Bribery of Tribal Councilman A
Eastlick also pled guilty to bribery in United States v. Eastlick, CR-14-33-GF-BMM, which alleged that between July 28, 2009 and November 30, 2011, Eastlick and Hunter Burns Construction made $258,000 in bribe payments to a tribal councilman of the Chippewa Cree Tribal Business Committee identified in the indictment only as Tribal Councilman A. The government told the court that Tribal Councilman A served on the board of directors for the Chippewa Cree Construction Corporation and the Rocky Boy’s Health Care Board.
Prosecutors told the court in an offer of proof that the investigation revealed that many of the transactions were not legitimate. For example, equipment purportedly sold to Hunter Burns Construction would continue to appear on Tribal Councilman A’s inventory of equipment for bank loans and credit long after it was allegedly sold. One transaction was for the potential and prospective lease of property over ten years-paid in full up front-when the land was never used for any purpose by the construction company. Another payment was related to the disposal of hazardous waste which could not have been a legitimate transaction due to the regulatory requirements for the disposal of such material that Tribal Councilman A could not legally perform. Eastlick admitted that the payments were to maintain the favor of Tribal Councilman A and to keep federal contracts flowing to Hunter Burns Construction.

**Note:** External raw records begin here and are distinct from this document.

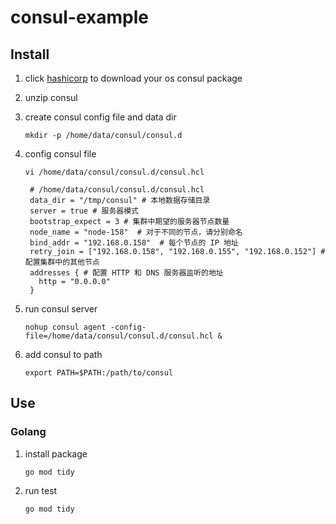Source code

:# consul-example

## Install

1. click [hashicorp](https://developer.hashicorp.com/consul/downloads) to download your os consul package
2. unzip consul
3. create consul config file and data dir
    ```shell
    mkdir -p /home/data/consul/consul.d
    ```
4. config consul file
    ```shell
    vi /home/data/consul/consul.d/consul.hcl
   ```
   
   ```
    # /home/data/consul/consul.d/consul.hcl
    data_dir = "/tmp/consul" # 本地数据存储目录
    server = true # 服务器模式
    bootstrap_expect = 3 # 集群中期望的服务器节点数量
    node_name = "node-158"  # 对于不同的节点，请分别命名
    bind_addr = "192.168.0.158"  # 每个节点的 IP 地址
    retry_join = ["192.168.0.158", "192.168.0.155", "192.168.0.152"] # 配置集群中的其他节点
    addresses { # 配置 HTTP 和 DNS 服务器监听的地址
      http = "0.0.0.0"
    }
   ```
5. run consul server
    ```shell
    nohup consul agent -config-file=/home/data/consul/consul.d/consul.hcl &
    ```
6. add consul to path
    ```shell
    export PATH=$PATH:/path/to/consul
    ```
   
## Use

### Golang
1. install package
    ```shell
    go mod tidy
    ```

2. run test
    ```shell
    go mod tidy
    ```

Additional details can be found in the government’s offer of proof filed with the court with that cause number and accessible through PACER.
Filing False Tax Returns
In United States v. Eastlick, CR-14-32-GF-BMM, Eastlick pled guilty to one count of a four count indictment charging him with filing a false tax return. During the years covered by the indictment (2008-2011), Eastlick was a clinical psychologist for the Rocky Boy Health Clinic on the Rocky Boy’s Indian Reservation. During this same period, Eastlick operated a loan program called the JE Loan Program with the Chippewa Cree Tribe, wherein he loaned money both to the tribe in large amounts and as a “pay-day” lender to individual tribal employees in smaller amounts. The loans Eastlick made for the tribe generally included interest rates of 10 percent and were paid back within 10 weeks of Eastlick loaning the money. The annualized percentage rate (APR) for loans from the JE Loan program would constitute a 70 to 80 percent return. Short-term loans to individual tribal members also came with high annualized rates of interest.
In its offer of proof, the U.S. Attorney’s Office indicated that it would prove that a significant amount of interest was never declared by Eastlick on his federal income tax returns. The government alleges that Eastlick underpaid his taxes by over $66,000 during the four-year period of the indictment.
Additional details can be found in the government’s offer of proof filed with the court and accessible through PACER.
Eastlick’s sentencing on the three felonies is set for August 15, 2014, in Great Falls.
The case was brought by the federal agents of the Guardians Project and was investigated by the Inspectors General of the Departments of Interior and Health and Human Services and for the Environmental Protection Agency, as well as by the Internal Revenue Service-Criminal Investigation Division and the FBI.